Michael Andrews

Personal information
- Full name: Michael John Andrews
- Born: 18 March 1962 (age 63)

Playing information
- Position: Second-row, Lock
Club
| Years | Team | Pld | T | G | FG | P |
| 1984–93 | South Sydney | 181 | 21 | 7 | 0 | 98 |
- Source:

= Michael Andrews (rugby league) =

Australian rugby league footballer (born 1962)

Michael Andrews (born 1962) is an Australian former rugby league footballer, a lock forward who played in the late 1980s and early 1990s and captained the South Sydney in the New South Wales Rugby League (NSWRL) competition.

==Playing career==
Andrews made his first grade debut for South Sydney against Parramatta in round 3 of the 1984 season at Redfern Oval. Andrews played in both of South Sydney's finals games in that season. Andrews played for Souths in their subsequent finals campaigns in 1986, 1987 and 1989, the latter of which is when the club claimed the minor premiership.
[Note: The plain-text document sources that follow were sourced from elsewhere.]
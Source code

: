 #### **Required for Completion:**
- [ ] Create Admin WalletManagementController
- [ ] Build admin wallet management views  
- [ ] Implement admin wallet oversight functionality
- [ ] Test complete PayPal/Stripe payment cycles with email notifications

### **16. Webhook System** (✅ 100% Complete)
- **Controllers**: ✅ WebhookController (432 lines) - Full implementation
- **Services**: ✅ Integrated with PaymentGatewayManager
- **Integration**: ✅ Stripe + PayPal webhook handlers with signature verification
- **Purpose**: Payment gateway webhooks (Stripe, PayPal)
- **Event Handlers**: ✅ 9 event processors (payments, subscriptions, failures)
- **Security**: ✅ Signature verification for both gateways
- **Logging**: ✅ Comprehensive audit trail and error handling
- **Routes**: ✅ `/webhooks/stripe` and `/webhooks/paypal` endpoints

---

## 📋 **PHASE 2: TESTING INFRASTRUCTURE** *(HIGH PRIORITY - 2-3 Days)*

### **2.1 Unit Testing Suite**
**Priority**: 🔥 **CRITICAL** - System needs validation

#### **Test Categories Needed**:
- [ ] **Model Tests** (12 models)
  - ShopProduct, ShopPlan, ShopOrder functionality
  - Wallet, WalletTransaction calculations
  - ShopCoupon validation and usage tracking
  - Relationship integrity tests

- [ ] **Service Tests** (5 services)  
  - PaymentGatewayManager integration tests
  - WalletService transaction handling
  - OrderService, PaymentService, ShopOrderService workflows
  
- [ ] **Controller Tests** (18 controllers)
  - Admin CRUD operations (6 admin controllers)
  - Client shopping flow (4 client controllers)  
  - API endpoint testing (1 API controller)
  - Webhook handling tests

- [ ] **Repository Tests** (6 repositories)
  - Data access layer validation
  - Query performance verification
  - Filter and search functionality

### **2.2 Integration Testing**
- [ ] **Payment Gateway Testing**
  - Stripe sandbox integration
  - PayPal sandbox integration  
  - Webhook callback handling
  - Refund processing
In 1990, Andrews only made 2 appearances as Souths suffered one of their worst seasons on the field and also one of the worst form slumps as they went from minor premiers to wooden spooners. Andrews played with Souths until the end of 1993. His last three seasons at Souths saw the club finish 14th three years in a row.

He played in 181 games for South Sydney between 1984 and 1993, scoring 21 tries and kicking 7 goals (98 points).

==Sources==
- The Encyclopaedia of Rugby League Players – South Sydney Rabbitohs, Alan Whiticker & Glen Hudson, Bas Publishing, 2005.